To meet the Materials Petal of the Living Building Challenge, all lumber used on the Desert Rain structures must be either reclaimed or Forest Stewardship Council – certified. As stated on their website, the mission of the Forest Stewardship Council is to ‘promote environmentally sound, socially beneficial, and economically prosperous management of the world’s forests’. The process of FSC certification aims to protect and maintain natural communities, biodiversity, and high conservation values within the forests. The social aspect assures that the rights of workers, communities, and indigenous peoples are respected and upheld. FSC has a vision to meet current forest product needs and sustain economic viability, without compromising the health of forests.
FSC certification process assures that the wood is coming from responsibly managed forests as defined by their standards. Certifiers are independent of FSC and the companies they audit. FSC believes this third-party verification is crucial to the integrity of their system. One of the certifications of FSC is ‘Chain of Custody’. This process tracks the certified material through the entire production process from the forest to the end consumer. The FSC certified material is identified and kept separated from non-certified material throughout the supply chain. FSC declares on their website that ‘any company in the supply chain, including harvesters, processors, manufacturers, distributors, printers, retailers or anyone that is taking ownership of the forest product before the end user, needs to be FSC certified to be able to label or promote their products as FSC certified’.
The scope of certification and tracking would indicate that FSC products would be significantly cost prohibitive. ‘Not always’, said KC Eisenberg, Director of Sales at Sustainable Northwest Wood in Portland, Oregon. KC worked with Desert Rain builders and Parr Lumber in Bend to source FSC dimensional framing lumber, plywood, and cedar siding for the project. She said while some products, such as dimensional lumber, may be higher, other products are competitive. FSC certification may add 10 to 20% to the cost of dimensional lumber, typically due to the mills covering the costs of auditing and additional paperwork required to maintain the chain of custody. KC said that their FSC certified plywood, cedar, and hardwoods do not necessarily cost any more than box store lumber. Sustainable Northwest Wood works directly with local mills eliminating middle men and keeping the supply chain short.

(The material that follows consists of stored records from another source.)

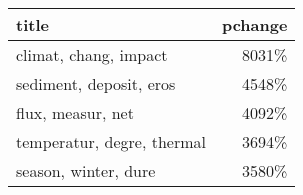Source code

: \begin{tabular}{p{1.2cm}r}
\toprule
                      title &  pchange \\
\midrule
      climat, chang, impact &    8031\% \\
    sediment, deposit, eros &    4548\% \\
          flux, measur, net &    4092\% \\
 temperatur, degre, thermal &    3694\% \\
       season, winter, dure &    3580\% \\
\bottomrule
\end{tabular}
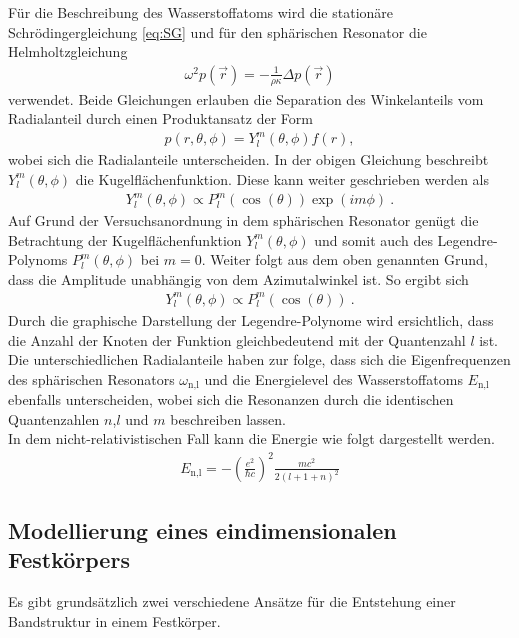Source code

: Für die Beschreibung des Wasserstoffatoms wird die stationäre Schrödingergleichung \ref{eq:SG} und für den sphärischen Resonator die Helmholtzgleichung
\begin{align}
  \omega^2 p(\vec{r}) = - \frac{1}{\rho \kappa} \Delta p(\vec{r})
  \label{eq:Hemholtz}
\end{align}
verwendet. Beide Gleichungen erlauben die Separation des Winkelanteils vom Radialanteil durch einen Produktansatz der Form
\begin{align}
  p(r,\theta,\phi) = Y^{m}_{l}(\theta, \phi) f(r),
  \label{eq:Sepearation}
\end{align}
 wobei sich die Radialanteile unterscheiden. In der obigen Gleichung beschreibt $ Y^{m}_{l}(\theta, \phi)$ die Kugelflächenfunktion. Diese kann weiter geschrieben werden als
 \begin{align}
    Y^{m}_{l}(\theta, \phi) \propto  P^{m}_{l}(\cos{(\theta)}) \exp{(im\phi)} \:.
    \label{eq:Kugelflfkt}
 \end{align}
Auf Grund der Versuchsanordnung in dem sphärischen Resonator genügt die Betrachtung der Kugelflächenfunktion  $Y^{m}_{l}(\theta, \phi)$ und somit auch des Legendre-Polynoms $ P^{m}_{l}(\theta, \phi)$ bei $m=0$. Weiter folgt aus dem oben genannten Grund, dass die Amplitude unabhängig von dem Azimutalwinkel ist. So ergibt sich
\begin{align}
    Y^{m}_{l}(\theta, \phi) \propto  P^{m}_{l}(\cos{(\theta)}) \:.
    \label{eq:Kugelflfkt2}
\end{align}
Durch die graphische Darstellung der Legendre-Polynome wird ersichtlich, dass die Anzahl der Knoten der Funktion gleichbedeutend mit der Quantenzahl $l$ ist.
\\
Die unterschiedlichen Radialanteile haben zur folge, dass sich die Eigenfrequenzen des sphärischen Resonators $\omega_\textrm{n,l}$ und die Energielevel des Wasserstoffatoms $E_\textrm{n,l}$ ebenfalls unterscheiden, wobei sich die Resonanzen durch die identischen Quantenzahlen $n$,$l$ und $m$ beschreiben lassen.\\
In dem nicht-relativistischen Fall kann die Energie wie folgt dargestellt werden.
\begin{align}
  E_\textrm{n,l} = -\left(\frac{e^2}{\hbar c} \right)^2 \frac{mc^2}{2(l+1+n)^2}
  \label{eq:Energie}
\end{align}
%
\subsection{Modellierung eines eindimensionalen Festkörpers}
\label{sec:Modellierung eines eindimensionalen Festkörpers}
Es gibt grundsätzlich zwei verschiedene Ansätze für die Entstehung einer Bandstruktur in einem Festkörper.

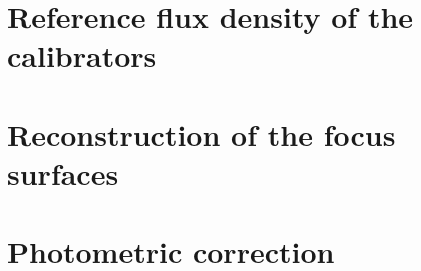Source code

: \documentclass[traditionalabstract]{aa}
\begin{document}
\begin{appendix}
  \section{Reference flux density of the calibrators}
  \label{ap:ref_flux_calibrator}
  
  
  \section{Reconstruction of the focus surfaces}
  \label{ap:focus_surfaces}
  

  \section{Photometric correction}
  \label{ap:photometric_correction_detail}
  
\end{appendix}

%
\end{document}

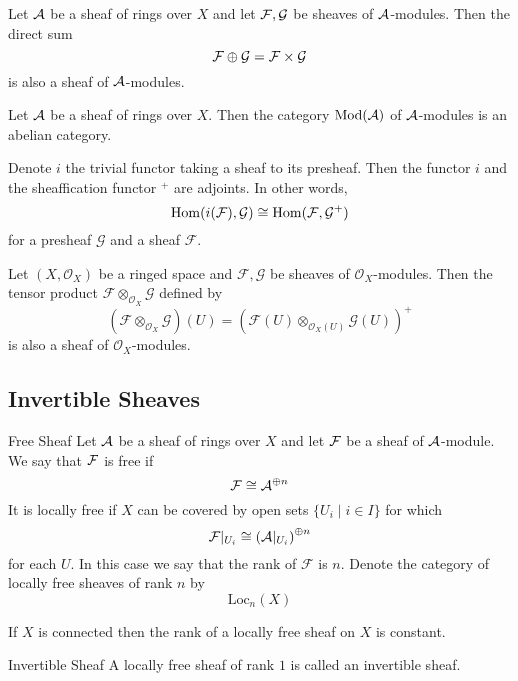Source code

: \documentclass[a4paper]{article}
\begin{document}
\begin{prp}{}{} Let $\mathcal{A}$ be a sheaf of rings over $X$ and let $\mathcal{F},\mathcal{G}$ be sheaves of $\mathcal{A}$-modules. Then the direct sum $$\mathcal{F}\oplus\mathcal{G}=\mathcal{F}\times\mathcal{G}$$ is also a sheaf of $\mathcal{A}$-modules. 
\end{prp}

\begin{thm}{}{} Let $\mathcal{A}$ be a sheaf of rings over $X$. Then the category $\text{Mod}(\mathcal{A})$ of $\mathcal{A}$-modules is an abelian category. 
\end{thm}

\begin{prp}{}{} Denote $i$ the trivial functor taking a sheaf to its presheaf. Then the functor $i$ and the sheaffication functor $^+$ are adjoints. In other words, $$\operatorname{Hom}(i(\mathcal{F}),\mathcal{G})\cong\operatorname{Hom}(\mathcal{F},\mathcal{G}^+)$$ for a presheaf $\mathcal{G}$ and a sheaf $\mathcal{F}$. 
\end{prp}

\begin{prp}{}{} Let $(X,\mathcal{O}_X)$ be a ringed space and $\mathcal{F},\mathcal{G}$ be sheaves of $\mathcal{O}_X$-modules. Then the tensor product $\mathcal{F}\otimes_{\mathcal{O}_X}\mathcal{G}$ defined by $$(\mathcal{F}\otimes_{\mathcal{O}_X}\mathcal{G})(U)=(\mathcal{F}(U)\otimes_{\mathcal{O}_X(U)}\mathcal{G}(U))^+$$ is also a sheaf of $\mathcal{O}_X$-modules. 
\end{prp}

\subsection{Invertible Sheaves}
\begin{defn}{Free Sheaf}{} Let $\mathcal{A}$ be a sheaf of rings over $X$ and let $\mathcal{F}$ be a sheaf of $\mathcal{A}$-module. We say that $\mathcal{F}$ is free if $$\mathcal{F}\cong\mathcal{A}^{\oplus n}$$ It is locally free if $X$ can be covered by open sets $\{U_i\;|\;i\in I\}$ for which $$\mathcal{F}|_{U_i}\cong\left(\mathcal{A}|_{U_i}\right)^{\oplus n}$$ for each $U$. In this case we say that the rank of $\mathcal{F}$ is $n$. Denote the category of locally free sheaves of rank $n$ by $$\text{Loc}_n(X)$$
\end{defn}

\begin{lmm}{}{} If $X$ is connected then the rank of a locally free sheaf on $X$ is constant. 
\end{lmm}

\begin{defn}{Invertible Sheaf}{} A locally free sheaf of rank $1$ is called an invertible sheaf. 
\end{defn}
\end{document}
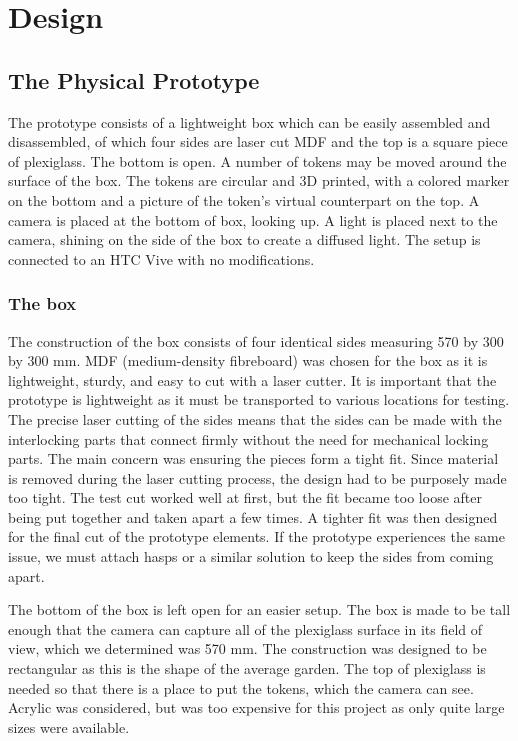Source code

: \chapter{Design}

\section{The Physical Prototype}

The prototype consists of a lightweight box which can be easily assembled and disassembled, of which four sides are laser cut MDF and the top is a square piece of plexiglass. The bottom is open. A number of tokens may be moved around the surface of the box. The tokens are circular and 3D printed, with a colored marker on the bottom and a picture of the token's virtual counterpart on the top. A camera is placed at the bottom of box, looking up. A light is placed next to the camera, shining on the side of the box to create a diffused light. 
The setup is connected to an HTC Vive with no modifications.

\subsection{The box}

The construction of the box consists of four identical sides measuring 570 by 300 by 300 mm. MDF (medium-density fibreboard) was chosen for the box as it is lightweight, sturdy, and easy to cut with a laser cutter. It is important that the prototype is lightweight as it must be transported to various locations for testing. The precise laser cutting of the sides means that the sides can be made with the interlocking parts that connect firmly without the need for mechanical locking parts. The main concern was ensuring the pieces form a tight fit. Since material is removed during the laser cutting process, the design had to be purposely made too tight. The test cut worked well at first, but the fit became too loose after being put together and taken apart a few times. A tighter fit was then designed for the final cut of the prototype elements. If the prototype experiences the same issue, we must attach hasps or a similar solution to keep the sides from coming apart. 

The bottom of the box is left open for an easier setup.
The box is made to be tall enough that the camera can capture all of the plexiglass surface in its field of view, which we determined was 570 mm.
The construction was designed to be rectangular as this is the shape of the average garden. %
The top of plexiglass is needed so that there is a place to put the tokens, which the camera can see. Acrylic was considered, but was too expensive for this project as only quite large sizes were available.

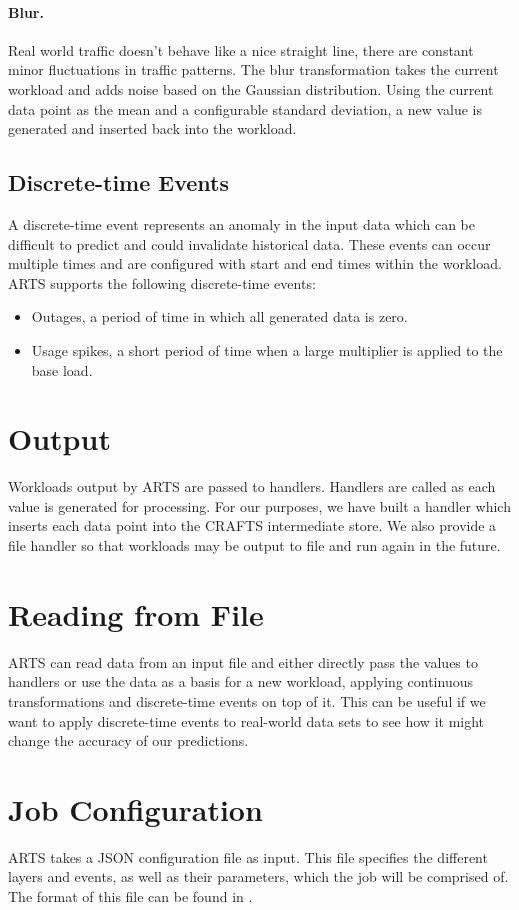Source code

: \paragraph{Blur.} Real world traffic doesn't behave like a nice straight line, there are constant minor fluctuations in traffic patterns. The blur transformation takes the current workload and adds noise based on the Gaussian distribution. Using the current data point as the mean and a configurable standard deviation, a new value is generated and inserted back into the workload.

\subsection{Discrete-time Events}
A discrete-time event represents an anomaly in the input data which can be difficult to predict and could invalidate historical data. These events can occur multiple times and are configured with start and end times within the workload. ARTS supports the following discrete-time events:
\begin{itemize}
    \item Outages, a period of time in which all generated data is zero.
    \item Usage spikes, a short period of time when a large multiplier is applied to the base load.
\end{itemize}

\section{Output}
Workloads output by ARTS are passed to handlers. Handlers are called as each value is generated for processing. For our purposes, we have built a handler which inserts each data point into the CRAFTS intermediate store. We also provide a file handler so that workloads may be output to file and run again in the future.

\section{Reading from File}
ARTS can read data from an input file and either directly pass the values to handlers or use the data as a basis for a new workload, applying continuous transformations and discrete-time events on top of it. This can be useful if we want to apply discrete-time events to real-world data sets to see how it might change the accuracy of our predictions.

\section{Job Configuration}
ARTS takes a JSON configuration file as input. This file specifies the different layers and events, as well as their parameters, which the job will be comprised of. The format of this file can be found in .
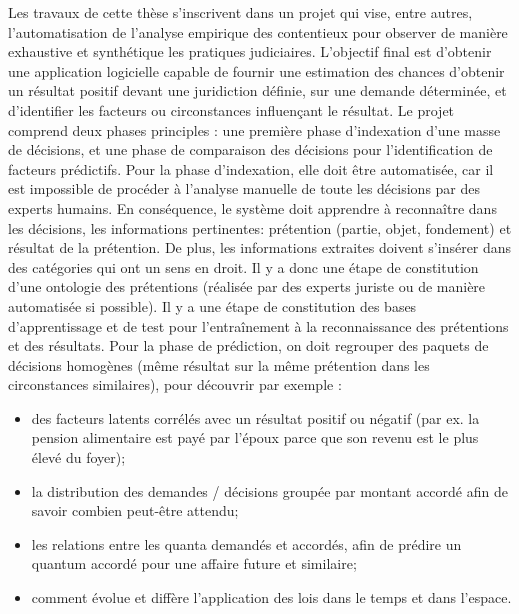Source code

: Les travaux de cette thèse s'inscrivent dans un projet qui vise, entre autres, l'automatisation de l'analyse empirique des contentieux pour observer de manière exhaustive et synthétique les pratiques judiciaires. L'objectif final est d'obtenir une application logicielle capable de fournir une estimation des chances d'obtenir un résultat positif devant une juridiction définie, sur une demande déterminée, et d'identifier les facteurs ou circonstances influençant le résultat. Le projet comprend deux phases principles : une première phase d'indexation d'une masse de décisions, et une phase de comparaison des décisions pour l'identification de facteurs prédictifs. Pour la phase d'indexation, elle doit être automatisée, car il est impossible de procéder à l'analyse manuelle de toute les décisions par des experts humains. En conséquence, le système doit apprendre à reconnaître dans les décisions, les informations pertinentes: prétention (partie, objet, fondement) et résultat de la prétention. De plus, les informations extraites doivent s'insérer dans des catégories qui ont un sens en droit. Il y a donc une étape de constitution d'une ontologie des prétentions (réalisée par des experts juriste ou de manière automatisée si possible). Il y a une étape de constitution des bases d'apprentissage et de test pour l'entraînement à la reconnaissance des prétentions et des résultats.
Pour la phase de prédiction, on doit regrouper des paquets de décisions homogènes (même résultat sur la même prétention dans les circonstances similaires), pour découvrir par exemple : 
\begin{itemize}
    \item des facteurs latents corrélés avec un résultat positif ou négatif (par ex. la pension alimentaire est payé par l'époux parce que son revenu est le plus élevé du foyer);
    \item la distribution des demandes / décisions groupée par montant accordé afin de savoir combien peut-être attendu;
    \item les relations entre les quanta demandés et accordés, afin de prédire un quantum accordé pour une affaire future et similaire;
    \item comment évolue et diffère l'application des lois dans le temps et dans l'espace.
\end{itemize}

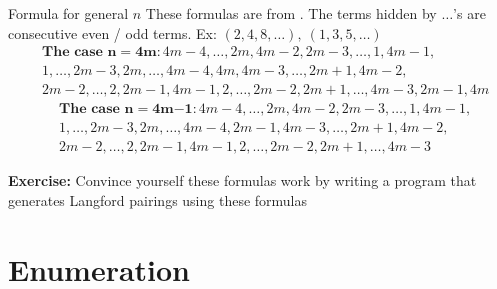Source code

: \documentclass[aspectratio=169]{beamer}
\begin{document}
\begin{frame}{Formula for general $n$}
    These formulas are from \cite{Langford4m}. The terms hidden by $\ldots$'s are consecutive even / odd terms. Ex: $(2, 4, 8, \ldots),~ (1, 3, 5, \ldots)$ \pause
    \begin{equation*}
    \begin{split}
        & \textbf{The case }{\boldsymbol n \boldsymbol = \boldsymbol 4 \boldsymbol m \boldsymbol \colon } 4m - 4, \ldots, 2m, 4m - 2, 2m - 3, \ldots, 1, 4m - 1, \\
        & 1, \ldots, 2m - 3, 2m, \ldots, 4m - 4, 4m, 4m - 3, \ldots, 2m + 1, 4m - 2, \\
        & 2m - 2, \ldots, 2, 2m - 1, 4m - 1, 2, \ldots, 2m - 2, 2m + 1, \ldots, 4m - 3, 2m - 1, 4m
    \end{split}    
    \end{equation*} \pause
    \begin{equation*}
    \begin{split}
        & \textbf{The case }{\boldsymbol n \boldsymbol = \boldsymbol 4 \boldsymbol m \boldsymbol - \boldsymbol 1 \boldsymbol \colon } 4m - 4, \ldots, 2m, 4m - 2, 2m - 3, \ldots, 1, 4m - 1, \\
        & 1, \ldots, 2m - 3, 2m, \ldots, 4m - 4, 2m - 1, 4m - 3, \ldots, 2m + 1, 4m - 2, \\
        & 2m - 2, \ldots, 2, 2m - 1, 4m - 1, 2, \ldots, 2m - 2, 2m + 1, \ldots, 4m - 3
    \end{split}
    \end{equation*} \pause
    
    \textcolor{sigma@alertred}{\textbf{Exercise:}} Convince yourself these formulas work by writing a program that generates Langford pairings using these formulas
\end{frame}

\section{Enumeration}
\frame{\sectionpage}
\end{document}
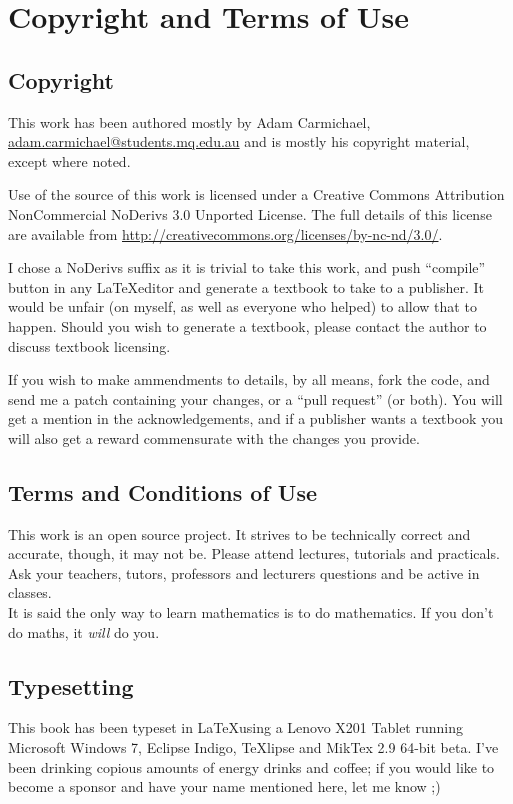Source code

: \chapter{Copyright and Terms of Use}
\label{chap:copyright}
\section{Copyright}
This work has been authored mostly by Adam Carmichael,
\url{adam.carmichael@students.mq.edu.au} and is mostly his copyright material,
except where noted.

Use of the source of this work is licensed under a Creative Commons
Attribution NonCommercial NoDerivs 3.0 Unported License. The full details of
this license are available from
\url{http://creativecommons.org/licenses/by-nc-nd/3.0/}.

I chose a NoDerivs suffix as it is trivial to take this work, and push
``compile'' button in any \LaTeX editor and generate a textbook to take to a
publisher. It would be unfair (on myself, as well as everyone who helped) to
allow that to happen. Should you wish to generate a textbook, please contact the
author to discuss textbook licensing.

If you wish to make ammendments to details, by all means, fork the code, and
send me a patch containing your changes, or a ``pull request'' (or both). You
will get a mention in the acknowledgements, and if a publisher wants a textbook
you will also get a reward commensurate with the changes you provide.

\section{Terms and Conditions of Use}
This work is an open source project. It strives to be technically correct and
accurate, though, it may not be. Please attend lectures, tutorials and
practicals. Ask your teachers, tutors, professors and lecturers questions and be
active in classes.
\\
It is said the only way to learn mathematics is to do mathematics. If you don't
do maths, it \emph{will} do you.

\section{Typesetting}
This book has been typeset in \LaTeX using a Lenovo X201 Tablet running
Microsoft Windows 7, Eclipse Indigo, TeXlipse and MikTex 2.9 64-bit beta. I've
been drinking copious amounts of energy drinks and coffee; if you would like to
become a sponsor and have your name mentioned here, let me know ;)

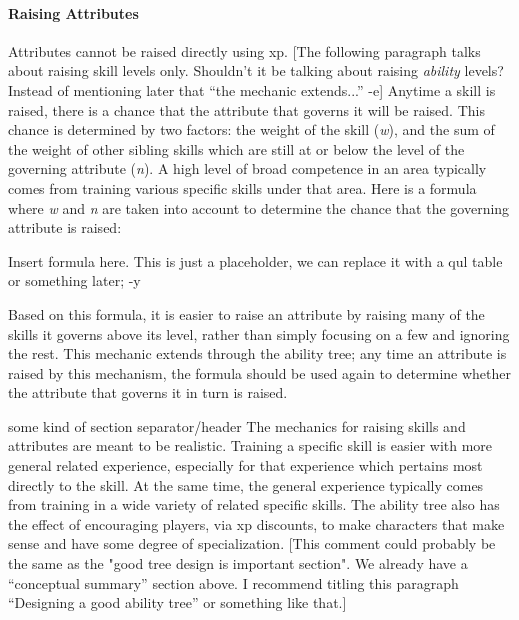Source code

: \documentclass[12pt]{article}
\newcommand{\notes}[1]{{\color{Tan} #1}}
\begin{document}
\paragraph{Raising Attributes}
Attributes cannot be raised directly using xp.
\notes{[The following paragraph talks about raising skill levels only.
Shouldn't it be talking about raising \emph{ability} levels?
Instead of mentioning later that ``the mechanic extends...'' -e]}
Anytime a skill is raised, there is a chance that the attribute that governs it will be raised.
This chance is determined by two factors: the weight of the skill (\emph{w}), and the sum of the weight of other sibling skills which are still at or below the level of the governing attribute (\emph{n}).
A high level of broad competence in an area typically comes from training various specific skills under that area.
Here is a formula where \emph{w} and \emph{n} are taken into account to determine the chance that the governing attribute is raised:

\notes{Insert formula here. This is just a placeholder, we can replace it with a qul table or something later; -y}

Based on this formula, it is easier to raise an attribute by raising many of the skills it governs above its level, rather than simply focusing on a few and ignoring the rest. This mechanic extends through the ability tree; any time an attribute is raised by this mechanism, the formula should be used again to determine whether the attribute that governs it in turn is raised.

\notes{some kind of section separator/header} The mechanics for raising skills and attributes are meant to be realistic. Training a specific skill is easier with more general related experience, especially for that experience which pertains most directly to the skill. At the same time, the general experience typically comes from training in a wide variety of related specific skills. The ability tree also has the effect of encouraging players, via xp discounts, to make characters that make sense and have some degree of specialization.
\notes{[This comment could probably be the same as the "good tree design is important section".
We already have a ``conceptual summary'' section above.
I recommend titling this paragraph ``Designing a good ability tree'' or something like that.]}
\end{document}
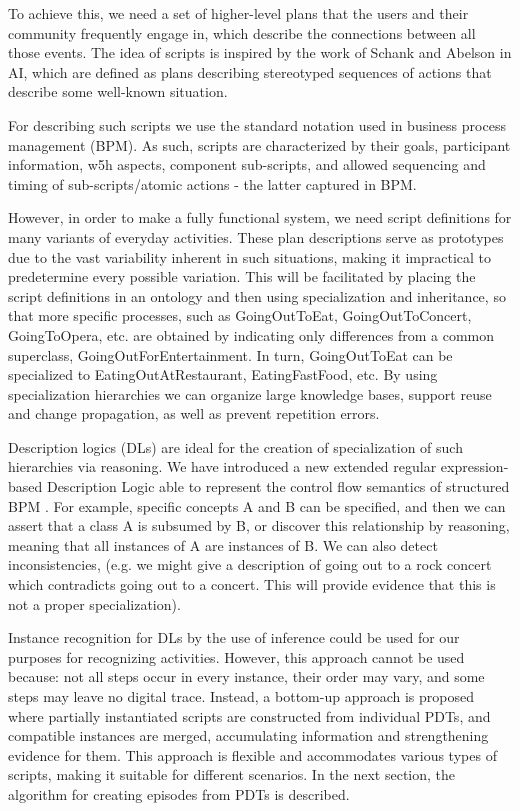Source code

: \documentclass[11pt]{article}
\begin{document}
To achieve this, we need a set of higher-level plans that the users and their community frequently engage in, which describe the connections between all those events. The idea of scripts is inspired by the work of Schank and Abelson in AI\cite{schank1977}, which are defined as plans describing stereotyped sequences of actions that describe some well-known situation.

For describing such scripts we use the standard notation used in business process management (BPM)\cite{declarativeBPM15}. As such, scripts are characterized by their goals, participant information, w5h aspects, component sub-scripts, and allowed sequencing and timing of sub-scripts/atomic actions - the latter captured in BPM. 

However, in order to make a fully functional system, we need script definitions for many variants of everyday activities. These plan descriptions serve as prototypes due to the vast variability inherent in such situations, making it impractical to predetermine every possible variation. This will be facilitated by placing the script definitions in an ontology and then using specialization and inheritance, so that more specific processes, such as GoingOutToEat, GoingOutToConcert, GoingToOpera, etc. are obtained by indicating only differences from a common superclass, GoingOutForEntertainment. In turn, GoingOutToEat can be specialized to EatingOutAtRestaurant, EatingFastFood, etc. By using specialization hierarchies we can organize large knowledge bases, support reuse and change propagation, as well as prevent repetition errors.

Description logics (DLs) are ideal for the creation of specialization of such hierarchies via reasoning.  We have introduced a new extended regular expression-based Description Logic \cite{borgidaai4bpm} able to represent the control flow semantics of structured BPM .%
For example, specific concepts A and B can be specified, and then we can assert that a class A is subsumed by B, or discover this relationship by reasoning, meaning that all instances of A are instances of B. We can also detect inconsistencies, (e.g. we might give a description of going out to a rock concert which contradicts going out to a concert. This will provide evidence that this is not a proper specialization).

Instance recognition for DLs by the use of inference could be used for our purposes for recognizing activities. However, this approach cannot be used because: not all steps occur in every instance, their order may vary, and some steps may leave no digital trace. Instead, a bottom-up approach is proposed where partially instantiated scripts are constructed from individual PDTs, and compatible instances are merged, accumulating information and strengthening evidence for them. This approach is flexible and accommodates various types of scripts, making it suitable for different scenarios. In the next section, the algorithm for creating episodes from PDTs is described.
\end{document}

Sustianable Northwest Wood considers themselves a different kind of lumberyard. They offer only sustainable, restorative, and FSC certified lumber products – all harvested and milled in the Pacific Northwest. As a subsidiary of Sustainable Northwest, Sustainable Northwest Wood was founded in 2008 as a for profit, guided by a mission of supporting small mills in rural communities to bolster sustainable, economic development. KC said, ‘the company was also created to help make FSC lumber more available’. She acknowledged that the demand for FSC lumber has been increasing annually since the company began. They have been the source for other LBC projects and LEED projects throughout the northwest.
The structures at Desert Rain showcase a variety of wood building products. The exterior soffits, interior ceilings, trim, doors, floors,and some of the interior walls are reclaimed or salvaged lumber. FSC certified lumber was used in the framing, floors, cedar siding, Loewen window frames, and the cabinets. The FSC website states that ‘FSC-certified wood was found to be the most specified green-building product in McGraw-Hill’s database of 60,000 project specifications collected annually, surpassing even EnergyStar’. FSC declares that Oregon has 137,950 acres of forests being managed by their standards. For Desert Rain and other green-building projects in Oregon – that’s good news for good wood!